Transforming Telcos: Data Mesh and Agentic AI as Catalysts for Growth
Note: This article primarily focuses on the concepts of Data Mesh. A separate article will cover the details of Agentic AI.
Unlocking Next-Level Growth and Optimization
Telco operators today face dual challenge:
- Managing ever-growing volumes of operational and analytical data
- Meeting strict service-level objectives (SLOs) for innovative business demands.
Traditional monolithic data architectures — such as centralized data lakes — often struggle under the weight of increasing data complexity, siloed ownership, high latency, and limited agility.
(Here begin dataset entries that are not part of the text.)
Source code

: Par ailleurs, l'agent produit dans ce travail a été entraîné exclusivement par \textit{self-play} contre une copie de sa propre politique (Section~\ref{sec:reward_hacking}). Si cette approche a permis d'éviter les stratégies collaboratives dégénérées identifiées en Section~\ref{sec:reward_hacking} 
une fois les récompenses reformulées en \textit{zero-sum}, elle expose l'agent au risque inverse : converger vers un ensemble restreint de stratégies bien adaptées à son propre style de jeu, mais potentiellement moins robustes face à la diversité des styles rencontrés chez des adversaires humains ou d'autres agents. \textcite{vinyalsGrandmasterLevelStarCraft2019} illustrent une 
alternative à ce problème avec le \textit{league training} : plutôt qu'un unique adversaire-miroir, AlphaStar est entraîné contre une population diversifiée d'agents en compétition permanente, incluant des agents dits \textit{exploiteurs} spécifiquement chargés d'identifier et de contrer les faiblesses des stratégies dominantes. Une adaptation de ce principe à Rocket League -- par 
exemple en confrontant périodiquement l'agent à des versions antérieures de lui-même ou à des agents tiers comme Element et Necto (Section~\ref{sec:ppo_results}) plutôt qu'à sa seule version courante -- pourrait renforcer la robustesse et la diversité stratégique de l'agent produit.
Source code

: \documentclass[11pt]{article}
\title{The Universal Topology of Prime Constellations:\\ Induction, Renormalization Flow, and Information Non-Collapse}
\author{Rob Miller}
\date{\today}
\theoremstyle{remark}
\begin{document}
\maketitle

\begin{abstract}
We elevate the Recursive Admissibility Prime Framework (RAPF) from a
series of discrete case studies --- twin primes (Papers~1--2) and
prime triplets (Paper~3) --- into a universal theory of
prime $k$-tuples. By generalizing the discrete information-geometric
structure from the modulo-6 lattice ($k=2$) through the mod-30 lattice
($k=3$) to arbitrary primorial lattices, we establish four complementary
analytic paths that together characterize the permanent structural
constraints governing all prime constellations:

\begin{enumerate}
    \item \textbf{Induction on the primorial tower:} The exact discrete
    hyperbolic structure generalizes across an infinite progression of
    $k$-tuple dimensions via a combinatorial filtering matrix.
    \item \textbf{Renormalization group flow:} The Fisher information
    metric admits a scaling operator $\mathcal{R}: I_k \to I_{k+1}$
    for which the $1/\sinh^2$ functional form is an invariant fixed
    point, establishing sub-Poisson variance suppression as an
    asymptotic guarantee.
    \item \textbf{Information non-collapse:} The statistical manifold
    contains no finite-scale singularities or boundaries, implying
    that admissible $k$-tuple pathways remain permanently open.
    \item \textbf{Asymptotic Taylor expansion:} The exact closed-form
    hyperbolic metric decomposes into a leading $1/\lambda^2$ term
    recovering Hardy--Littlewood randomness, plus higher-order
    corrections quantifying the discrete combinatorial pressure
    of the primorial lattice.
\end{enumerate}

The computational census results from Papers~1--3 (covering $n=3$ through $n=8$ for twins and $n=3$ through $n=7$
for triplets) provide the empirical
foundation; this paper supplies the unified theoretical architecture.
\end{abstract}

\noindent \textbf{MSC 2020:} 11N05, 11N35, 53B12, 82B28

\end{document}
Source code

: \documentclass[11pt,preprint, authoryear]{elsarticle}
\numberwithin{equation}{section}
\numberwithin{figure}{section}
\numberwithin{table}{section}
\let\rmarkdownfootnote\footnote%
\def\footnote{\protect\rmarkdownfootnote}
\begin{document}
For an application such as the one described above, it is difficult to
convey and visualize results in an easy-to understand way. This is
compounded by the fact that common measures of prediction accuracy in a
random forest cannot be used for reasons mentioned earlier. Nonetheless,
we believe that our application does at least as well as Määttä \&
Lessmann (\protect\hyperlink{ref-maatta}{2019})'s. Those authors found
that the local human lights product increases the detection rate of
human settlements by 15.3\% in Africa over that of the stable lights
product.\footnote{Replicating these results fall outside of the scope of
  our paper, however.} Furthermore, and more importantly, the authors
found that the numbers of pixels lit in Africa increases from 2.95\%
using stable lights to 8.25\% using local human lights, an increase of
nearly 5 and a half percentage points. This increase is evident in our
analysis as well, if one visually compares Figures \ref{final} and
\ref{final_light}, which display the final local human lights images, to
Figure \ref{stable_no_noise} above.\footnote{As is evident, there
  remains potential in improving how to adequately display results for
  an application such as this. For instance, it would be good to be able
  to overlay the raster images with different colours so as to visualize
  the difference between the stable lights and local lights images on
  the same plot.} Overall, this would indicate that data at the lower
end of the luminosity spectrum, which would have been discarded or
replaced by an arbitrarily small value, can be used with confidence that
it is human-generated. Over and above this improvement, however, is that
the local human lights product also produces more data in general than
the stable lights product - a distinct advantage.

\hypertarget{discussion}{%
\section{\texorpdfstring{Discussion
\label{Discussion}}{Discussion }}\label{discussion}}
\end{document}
In contrast, a modern, distributed data management approach, represented by the Data Mesh paradigm, offers a scalable, self-service foundation that empowers domain teams and supports real-time, context-rich insights. When combined with advanced techniques such as Large Language Models (LLMs) and Agentic AI, Operators can not only optimize their OSS/BSS systems and network performance but also accelerate their transformation into agile, digitally driven enterprises.
A. Rethinking the Data Management Journey
Legacy Challenges
Over time, enterprises, and telecoms continue refining the data management strategies in response to evolving business objectives and market pressures. Traditional approaches have typically involved:
Centralized Monoliths: Data from operational systems (for example, network elements, customer records, or billing systems) is funneled into a single, central data lake. While this can work for batch processing, it often fails to meet near-real-time requirements and slows innovation.
Fragmentation and Siloes: As data volume and diversity increase, disparate teams create their own data models and pipelines. This results in duplicated efforts, lack of transparency in data lineage, and difficulties in ensuring consistent data quality and governance.
Limited Agility: Centralized data teams frequently become bottlenecks. e.g. a data scientist may need raw data for model training, while a network operations team requires near-real-time insights on tower / site performance metrics. A one-size-fits-all solution fails to serve these diverse needs.
The Need for a Unified, Distributed Approach
To overcome these limitations, modern organizations are moving toward an architecture that unifies both operational and analytical data on a common, self-service infrastructure. Such a model needs to be:
Distributed: Decentralizing data ownership by aligning it with business domains.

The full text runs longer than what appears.